Environmental laboratory

Major climate change 'directly linked to CO2'

22 Jun, 2010

Published over 15 years ago. See the latest and most current information on Environmental laboratory.

Some of the earth's biggest climate change movements have been linked to CO2, it has been revealed.

Professor Timothy Herbert from Brown University and his team of researchers have discovered that temperature changes that began 2.7 million years ago could be the result of atmospheric CO2 and greenhouse gases.

According to the BBC, by analysing mud sediments, they discovered a timeline of temperature changes that could explain some of the earth's momentous events, such as the Ice Ages in the Northern Hemisphere.

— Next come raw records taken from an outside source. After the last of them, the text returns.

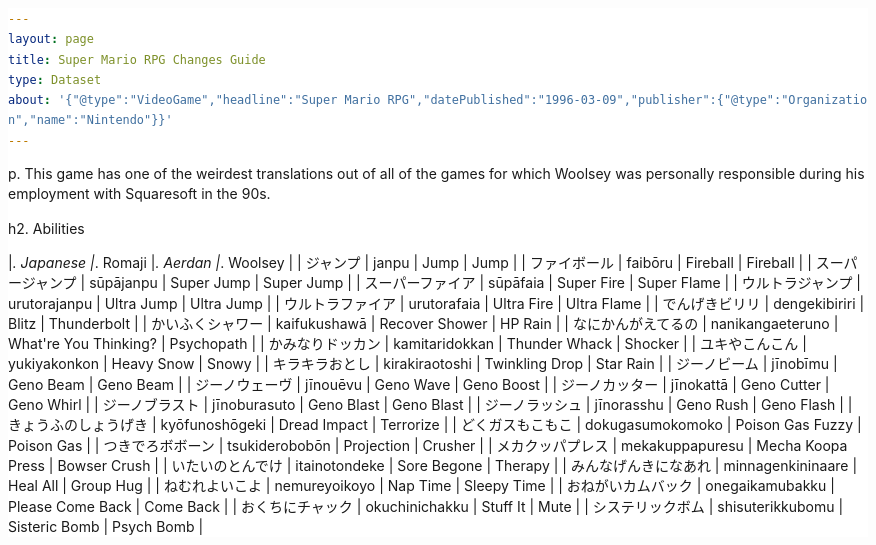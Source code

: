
 ```yaml
---
layout: page
title: Super Mario RPG Changes Guide
type: Dataset
about: '{"@type":"VideoGame","headline":"Super Mario RPG","datePublished":"1996-03-09","publisher":{"@type":"Organization","name":"Nintendo"}}'
---
```


p. This game has one of the weirdest translations out of all of the games for which Woolsey was personally responsible during his employment with Squaresoft in the 90s. 

h2. Abilities

|_. Japanese           |_. Romaji          |_. Aerdan              |_. Woolsey    |
| ジャンプ             | janpu             | Jump                  | Jump         |
| ファイボール         | faibōru           | Fireball              | Fireball     |
| スーパージャンプ     | sūpājanpu         | Super Jump            | Super Jump   |
| スーパーファイア     | sūpāfaia          | Super Fire            | Super Flame  |
| ウルトラジャンプ     | urutorajanpu      | Ultra Jump            | Ultra Jump   |
| ウルトラファイア     | urutorafaia       | Ultra Fire            | Ultra Flame  |
| でんげきビリリ       | dengekibiriri     | Blitz                 | Thunderbolt  |
| かいふくシャワー     | kaifukushawā      | Recover Shower        | HP Rain      |
| なにかんがえてるの   | nanikangaeteruno  | What're You Thinking? | Psychopath   |
| かみなりドッカン     | kamitaridokkan    | Thunder Whack         | Shocker      |
| ユキやこんこん       | yukiyakonkon      | Heavy Snow            | Snowy        |
| キラキラおとし       | kirakiraotoshi    | Twinkling Drop        | Star Rain    |
| ジーノビーム         | jīnobīmu          | Geno Beam             | Geno Beam    |
| ジーノウェーヴ       | jīnouēvu          | Geno Wave             | Geno Boost   |
| ジーノカッター       | jīnokattā         | Geno Cutter           | Geno Whirl   |
| ジーノブラスト       | jīnoburasuto      | Geno Blast            | Geno Blast   |
| ジーノラッシュ       | jīnorasshu        | Geno Rush             | Geno Flash   |
| きょうふのしょうげき | kyōfunoshōgeki    | Dread Impact          | Terrorize    |
| どくガスもこもこ     | dokugasumokomoko  | Poison Gas Fuzzy      | Poison Gas   |
| つきでろボボーン     | tsukiderobobōn    | Projection            | Crusher      |
| メカクッパプレス     | mekakuppapuresu   | Mecha Koopa Press     | Bowser Crush |
| いたいのとんでけ     | itainotondeke     | Sore Begone           | Therapy      |
| みんなげんきになあれ | minnagenkininaare | Heal All              | Group Hug    |
| ねむれよいこよ       | nemureyoikoyo     | Nap Time              | Sleepy Time  |
| おねがいカムバック   | onegaikamubakku   | Please Come Back      | Come Back    |
| おくちにチャック     | okuchinichakku    | Stuff It              | Mute         |
| システリックボム     | shisuterikkubomu  | Sisteric Bomb         | Psych Bomb   |
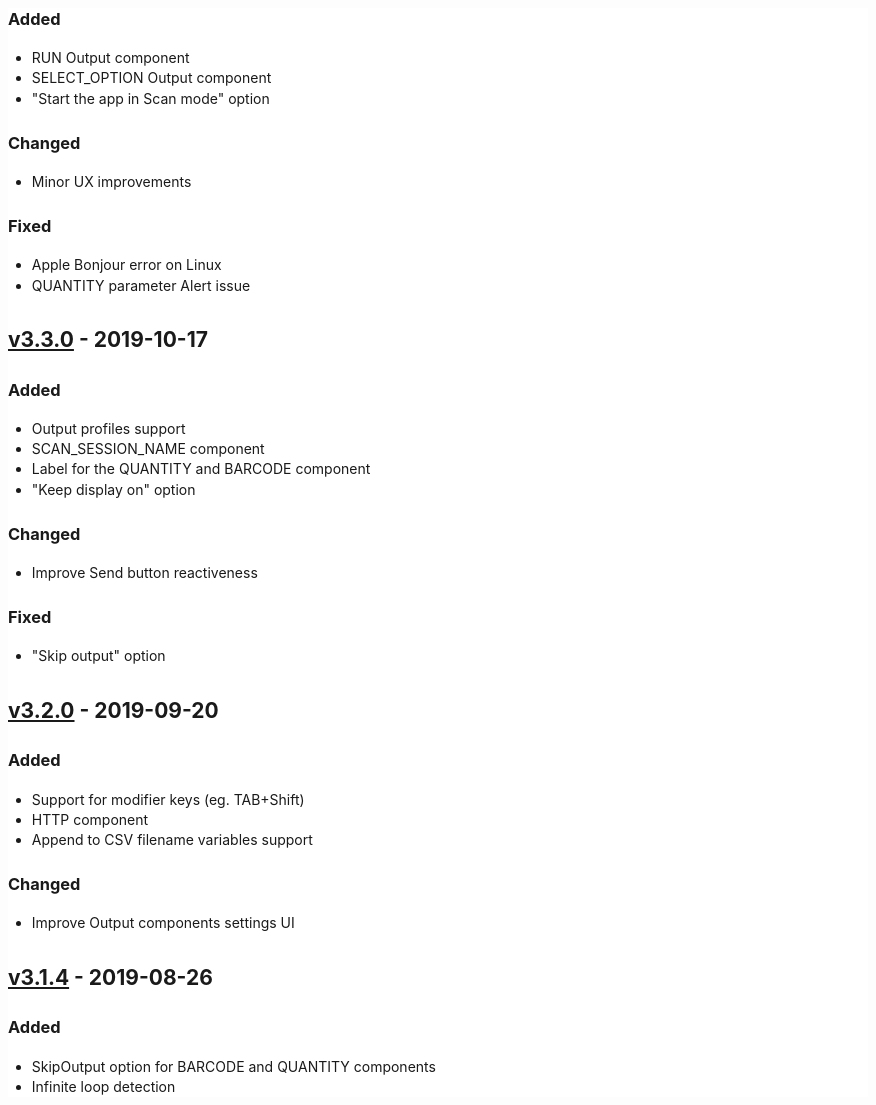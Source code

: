 ### Added

- RUN Output component
- SELECT_OPTION Output component
- "Start the app in Scan mode" option

### Changed

- Minor UX improvements

### Fixed

- Apple Bonjour error on Linux
- QUANTITY parameter Alert issue

## [v3.3.0] - 2019-10-17

### Added

- Output profiles support
- SCAN_SESSION_NAME component
- Label for the QUANTITY and BARCODE component
- "Keep display on" option

### Changed

- Improve Send button reactiveness

### Fixed

- "Skip output" option

## [v3.2.0] - 2019-09-20

### Added

- Support for modifier keys (eg. TAB+Shift)
- HTTP component
- Append to CSV filename variables support

### Changed

- Improve Output components settings UI

## [v3.1.4] - 2019-08-26

### Added

- SkipOutput option for BARCODE and QUANTITY components
- Infinite loop detection


[v4.7.5]: https://github.com/fttx/barcode-to-pc-server/compare/v4.7.5...v4.8.0
[v4.7.5]: https://github.com/fttx/barcode-to-pc-server/compare/v4.7.5...v4.7.5
[v4.7.4]: https://github.com/fttx/barcode-to-pc-server/compare/v4.7.3...v4.7.4
[v4.7.3]: https://github.com/fttx/barcode-to-pc-server/compare/v4.7.2...v4.7.3
[v4.7.2]: https://github.com/fttx/barcode-to-pc-server/compare/v4.7.0...v4.7.2
[v4.7.0]: https://github.com/fttx/barcode-to-pc-server/compare/v4.6.6...v4.7.0
[v4.6.6]: https://github.com/fttx/barcode-to-pc-server/compare/v4.6.5...v4.6.6
[v4.6.5]: https://github.com/fttx/barcode-to-pc-server/compare/v4.6.4...v4.6.5
[v4.6.4]: https://github.com/fttx/barcode-to-pc-server/compare/v4.6.3...v4.6.4
[v4.6.3]: https://github.com/fttx/barcode-to-pc-server/compare/v4.6.2...v4.6.3
[v4.6.2]: https://github.com/fttx/barcode-to-pc-server/compare/v4.6.1...v4.6.2
[v4.6.1]: https://github.com/fttx/barcode-to-pc-server/compare/v4.6.0...v4.6.1
[v4.6.0]: https://github.com/fttx/barcode-to-pc-server/compare/v4.5.1...v4.6.0
[v4.5.1]: https://github.com/fttx/barcode-to-pc-server/compare/v4.5.0...v4.5.1
[v4.5.0]: https://github.com/fttx/barcode-to-pc-server/compare/v4.4.3...v4.5.0
[v4.4.3]: https://github.com/fttx/barcode-to-pc-server/compare/v4.4.2...v4.4.3
[v4.4.2]: https://github.com/fttx/barcode-to-pc-server/compare/v4.4.1...v4.4.2
[v4.4.1]: https://github.com/fttx/barcode-to-pc-server/compare/v4.4.0...v4.4.1
[v4.4.0]: https://github.com/fttx/barcode-to-pc-server/compare/v4.3.2...v4.4.0
[v4.3.2]: https://github.com/fttx/barcode-to-pc-server/compare/v4.3.1...v4.3.2
[v4.3.1]: https://github.com/fttx/barcode-to-pc-server/compare/v4.3.0...v4.3.1
[v4.3.0]: https://github.com/fttx/barcode-to-pc-server/compare/v4.2.0...v4.3.0
[v4.2.0]: https://github.com/fttx/barcode-to-pc-server/compare/v4.1.0...v4.2.0
[v4.1.0]: https://github.com/fttx/barcode-to-pc-server/compare/v4.0.1...v4.1.0
[v4.0.1]: https://github.com/fttx/barcode-to-pc-server/compare/v4.0.0...v4.0.1
[v4.0.0]: https://github.com/fttx/barcode-to-pc-server/compare/v3.19.0...v4.0.0
[v3.19.0]: https://github.com/fttx/barcode-to-pc-server/compare/v3.18.2...v3.19.0
[v3.18.2]: https://github.com/fttx/barcode-to-pc-server/compare/v3.18.1...v3.18.2
[v3.18.1]: https://github.com/fttx/barcode-to-pc-server/compare/v3.18.0...v3.18.1
[v3.18.0]: https://github.com/fttx/barcode-to-pc-server/compare/v3.17.0...v3.18.0
[v3.17.0]: https://github.com/fttx/barcode-to-pc-server/compare/v3.16.1...v3.17.0
[v3.16.1]: https://github.com/fttx/barcode-to-pc-server/compare/v3.16.0...v3.16.1
[v3.16.0]: https://github.com/fttx/barcode-to-pc-server/compare/v3.15.0...v3.16.0
[v3.15.0]: https://github.com/fttx/barcode-to-pc-server/compare/v3.14.0...v3.15.0
[v3.14.0]: https://github.com/fttx/barcode-to-pc-server/compare/v3.13.2...v3.14.0
[v3.13.2]: https://github.com/fttx/barcode-to-pc-server/compare/v3.13.1...v3.13.2
[v3.13.1]: https://github.com/fttx/barcode-to-pc-server/compare/v3.13.0...v3.13.1
[v3.13.0]: https://github.com/fttx/barcode-to-pc-server/compare/v3.12.0...v3.13.0
[v3.12.0]: https://github.com/fttx/barcode-to-pc-server/compare/v3.11.2...v3.12.0
[v3.11.2]: https://github.com/fttx/barcode-to-pc-server/compare/v3.11.1...v3.11.2
[v3.11.1]: https://github.com/fttx/barcode-to-pc-server/compare/v3.11.0...v3.11.1
[v3.11.0]: https://github.com/fttx/barcode-to-pc-server/compare/v3.10.0...v3.11.0
[v3.10.0]: https://github.com/fttx/barcode-to-pc-server/compare/v3.9.0...v3.10.0
[v3.9.0]: https://github.com/fttx/barcode-to-pc-server/compare/v3.8.0...v3.9.0
[v3.8.0]: https://github.com/fttx/barcode-to-pc-server/compare/v3.7.0...v3.8.0
[v3.7.0]: https://github.com/fttx/barcode-to-pc-server/compare/v3.6.1...v3.7.0
[v3.6.1]: https://github.com/fttx/barcode-to-pc-server/compare/v3.6.0...v3.6.1
[v3.6.0]: https://github.com/fttx/barcode-to-pc-server/compare/v3.5.0...v3.6.0
[v3.5.0]: https://github.com/fttx/barcode-to-pc-server/compare/v3.4.2...v3.5.0
[v3.4.2]: https://github.com/fttx/barcode-to-pc-server/compare/v3.4.0...v3.4.2
[v3.4.0]: https://github.com/fttx/barcode-to-pc-server/compare/v3.3.0...v3.4.0
[v3.3.0]: https://github.com/fttx/barcode-to-pc-server/compare/v3.2.0...v3.3.0
[v3.2.0]: https://github.com/fttx/barcode-to-pc-server/compare/v3.1.4...v3.2.0
[v3.1.4]: https://github.com/fttx/barcode-to-pc-server/compare/v3.1.3...v3.1.4
[v3.1.3]: https://github.com/fttx/barcode-to-pc-server/compare/v3.1.2...v3.1.3
[v3.1.2]: https://github.com/fttx/barcode-to-pc-server/compare/v3.1.1...v3.1.2
[v3.1.1]: https://github.com/fttx/barcode-to-pc-server/compare/v3.1.0...v3.1.1
[v3.1.0]: https://github.com/fttx/barcode-to-pc-server/compare/v3.0.3...v3.1.0
[v3.0.3]: https://github.com/fttx/barcode-to-pc-server/compare/v3.0.2...v3.0.3
[v3.0.2]: https://github.com/fttx/barcode-to-pc-server/compare/v3.0.1...v3.0.2
[v3.0.1]: https://github.com/fttx/barcode-to-pc-server/compare/v2.0.0...v3.0.1
[v3.0.0]: https://github.com/fttx/barcode-to-pc-server/compare/v2.0.0...v3.0.0
[v2.0.0]: https://github.com/fttx/barcode-to-pc-server/compare/v1.1.0...v2.0.0
[v1.1.0]: https://github.com/fttx/barcode-to-pc-server/compare/v1.1.0-rc1...v1.1.0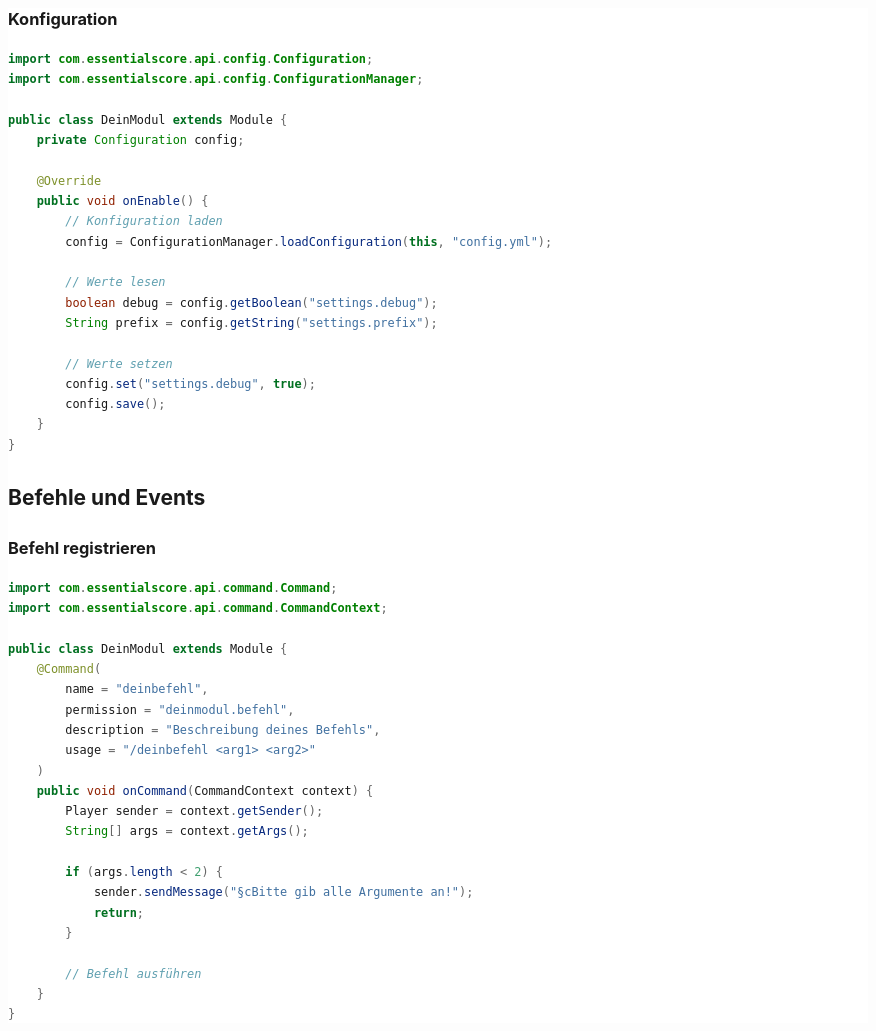 ### Konfiguration

```java
import com.essentialscore.api.config.Configuration;
import com.essentialscore.api.config.ConfigurationManager;

public class DeinModul extends Module {
    private Configuration config;

    @Override
    public void onEnable() {
        // Konfiguration laden
        config = ConfigurationManager.loadConfiguration(this, "config.yml");
        
        // Werte lesen
        boolean debug = config.getBoolean("settings.debug");
        String prefix = config.getString("settings.prefix");
        
        // Werte setzen
        config.set("settings.debug", true);
        config.save();
    }
}
```

## Befehle und Events

### Befehl registrieren

```java
import com.essentialscore.api.command.Command;
import com.essentialscore.api.command.CommandContext;

public class DeinModul extends Module {
    @Command(
        name = "deinbefehl",
        permission = "deinmodul.befehl",
        description = "Beschreibung deines Befehls",
        usage = "/deinbefehl <arg1> <arg2>"
    )
    public void onCommand(CommandContext context) {
        Player sender = context.getSender();
        String[] args = context.getArgs();
        
        if (args.length < 2) {
            sender.sendMessage("§cBitte gib alle Argumente an!");
            return;
        }
        
        // Befehl ausführen
    }
}
```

"The timing and the amplitude of temperature changes [in the Northern Hemisphere] are reproduced in the tropical temperatures. The patterns are incredibly similar," Mr Herbert told BBC News.

Palaeoclimate scientist from Cardiff University Dr Carrie Lear confirmed that CO2 has the potential to set off additional greenhouse gases into the atmosphere.

Earlier this month, the New Scientist reported that a study conducted by professor Paul Kench of Auckland University and Dr Arthur Webb showed tropical islands in the Pacific Ocean had grown over the last 60 years as a direct consequence of climate change.